A man lay dead on the roadside in the Ukrainian city of Bucha on Sunday with his hands tied behind his back and a bullet wound to his head.

He is one of hundreds of local residents that officials say have been found dead in the wake of weeks of Russian occupation in the city. 

There have been calls for new sanctions against Russia after Ukrainian officials accused their neighbours of committing war crimes and carrying out a “massacre” in the town of Bucha.

The Russian defence ministry has denied such allegations and called the images and videos showing the bodies “yet another provocation” by the Ukrainian government.

Bucha was recently liberated from Russian occupation with the mayor of the city, Anatoliy Fedoruk, telling Reuters, “Any war has some rules of engagement for civilians.

The Russians have demonstrated that they were consciously killing civilians.”

Fedoruk said more than 300 people had been killed in Bucha, which lies just 37 km northwest of the capital, Kyiv. 

The European Union has been scrambling over the weekend to implement fresh sanctions against Russia, but the bloc has so far been unable to come to a consensus on what those sanctions might entail. 

One of the major players in the bloc, Germany, has been reluctant to impose sanctions that would target the Russian energy sector because of the Germans’ large reliance on it for its domestic supply. 

But German chancellor Olaf Scholz did deliver stern words against Russia, saying, “Putin and his supporters will feel the effects and we will continue to make weapons available to Ukraine so it can defend itself against the Russian invasion.”

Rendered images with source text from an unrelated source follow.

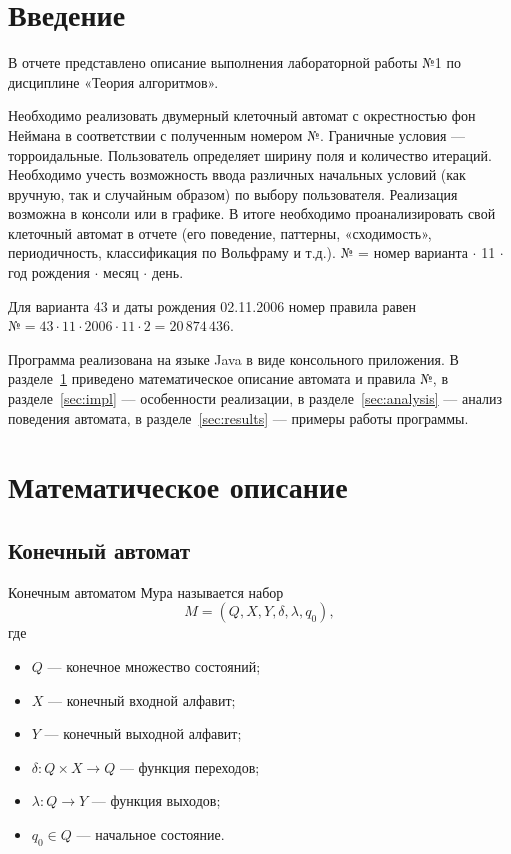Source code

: \documentclass[a4paper,14pt]{extarticle}
\begin{document}
\section*{Введение}
{}

В отчете представлено описание выполнения лабораторной работы №1 по дисциплине «Теория алгоритмов».

Необходимо реализовать двумерный клеточный автомат с окрестностью фон Неймана в соответствии с полученным номером №. Граничные условия --- торроидальные. Пользователь определяет ширину поля и количество итераций. Необходимо учесть возможность ввода различных начальных условий (как вручную, так и случайным образом) по выбору пользователя. Реализация возможна в консоли или в графике. В итоге необходимо проанализировать свой клеточный автомат в отчете (его поведение, паттерны, «сходимость», периодичность, классификация по Вольфраму и т.д.).
№ = номер варианта $\cdot$ 11 $\cdot$ год рождения $\cdot$ месяц $\cdot$ день.

Для варианта 43 и даты рождения 02.11.2006 номер правила равен $\text{№} = 43 \cdot 11 \cdot 2006 \cdot 11 \cdot 2 = 20\,874\,436.$

Программа реализована на языке Java в виде консольного приложения. В разделе~\ref{sec:math} приведено математическое описание автомата и правила №, в разделе~\ref{sec:impl} --- особенности реализации, в разделе~\ref{sec:analysis} --- анализ поведения автомата, в разделе~\ref{sec:results} --- примеры работы программы.

\newpage
\section{Математическое описание}
\label{sec:math}

\subsection{Конечный автомат}

Конечным автоматом Мура называется набор
\[
	M = (Q, X, Y, \delta, \lambda, q_0),
\]
где
\begin{itemize}
	\item $Q$ --- конечное множество состояний;
	\item $X$ --- конечный входной алфавит;
	\item $Y$ --- конечный выходной алфавит;
	\item $\delta: Q \times X \to Q$ --- функция переходов;
	\item $\lambda: Q \to Y$ --- функция выходов;
	\item $q_0 \in Q$ --- начальное состояние.
\end{itemize}
\end{document}
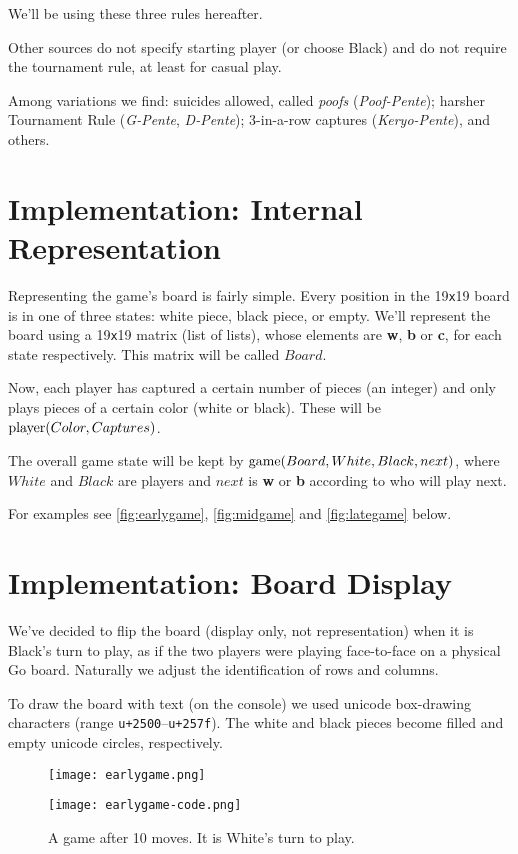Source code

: \documentclass[12pt,a4paper,notitlepage]{article}
\newcommand*{\boardsize}[1]{#1\texttt{x}#1}
\begin{document}
We'll be using these three rules hereafter.

Other sources do not specify starting player (or choose Black) and do not require the tournament rule, at least for casual play. 

Among variations we find: suicides allowed, called \textit{poofs} (\textit{Poof-Pente}); harsher Tournament Rule (\textit{G-Pente}, \textit{D-Pente}); 3-in-a-row captures (\textit{Keryo-Pente}), and others.\supercite{pente-org,pente-net}

\section{Implementation: Internal Representation}

Representing the game's board is fairly simple. Every position in the \boardsize{19} board is in one of three states: white piece, black piece, or empty. We'll represent the board using a \boardsize{19} matrix (list of lists), whose elements are \textbf{w}, \textbf{b} or \textbf{c}, for each state respectively. This matrix will be called $Board$.

Now, each player has captured a certain number of pieces (an integer) and only plays pieces of a certain color (white or black). These will be $\textup{player}(Color, Captures)$.

The overall game state will be kept by $\textup{game}(Board, White, Black, next)$, where $White$ and $Black$ are players and $next$ is \textbf{w} or \textbf{b} according to who will play next.

For examples see \autoref{fig:earlygame}, \autoref{fig:midgame} and \autoref{fig:lategame} below.

\section{Implementation: Board Display}

We've decided to flip the board (display only, not representation) when it is Black's turn to play, as if the two players were playing face-to-face on a physical Go board. Naturally we adjust the identification of rows and columns.

To draw the board with text (on the console) we used unicode box-drawing characters (range \texttt{u+2500}--\texttt{u+257f}). The white and black pieces become filled and empty unicode circles, respectively.

\begin{figure}[bhtp]
	\begin{minipage}{0.45\textwidth}
	\texttt{[image: earlygame.png]}
	\end{minipage}
	\begin{minipage}{0.55\textwidth}
		\texttt{[image: earlygame-code.png]}
	\end{minipage}
	\caption{A game after 10 moves. It is White's turn to play.\label{fig:earlygame}}
\end{figure}
\end{document}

Any talk of war-crimes related punishment may be disappointingly weak given that the EU would need unanimous support to impose such measures.

In a statement released on Sunday, a New York-based advocacy group Human Rights Watch (HRW) said it had found “several cases of Russian military forces committing laws-of-war violations” in Russian-controlled regions.” 

The International Criminal Court in The Hague defines war crimes as “grave breaches” of the post-World War II Geneva Conventions, agreements which lay out the international humanitarian laws to be followed in wartime.

Examples of such breaches would include targeting civilians and targeting military targets where civilian casualties would be high.

It would appear as if that is what Russia has done given the grim images coming from Bucha but neither Russia nor Ukraine are members of the ICC and if a case were to be pursued, Russia could simply choose not to cooperate and any trial would be delayed until a defendant could be arrested. 

Read this explainer to understand how someone like Russian President Vladimir Putin could be prosecuted for war crimes. 

In the markets, the rand starts the week trading flat at R14.65/$ despite Moody’s raising SA’s credit rating from negative to stable on Friday.

The dollar is trading unchanged this morning in Far East markets with Chinese markets closed for a holiday while the rand is likely to hold within the R14.40/$ to R14.80/$ range as developments between Russia and Ukraine unfold. 

On the commodity front, gold is trading lower at $1,915, platinum is flat at $985, and palladium is a touch firmer at $2,307.

The oil price is on the backfoot thanks to a cease-fire in the war in Yemen and US President Joe Biden’s plan to release 180 million barrels of US oil reserves. Brent is currently trading at $104.60, while WTI is at $99.35.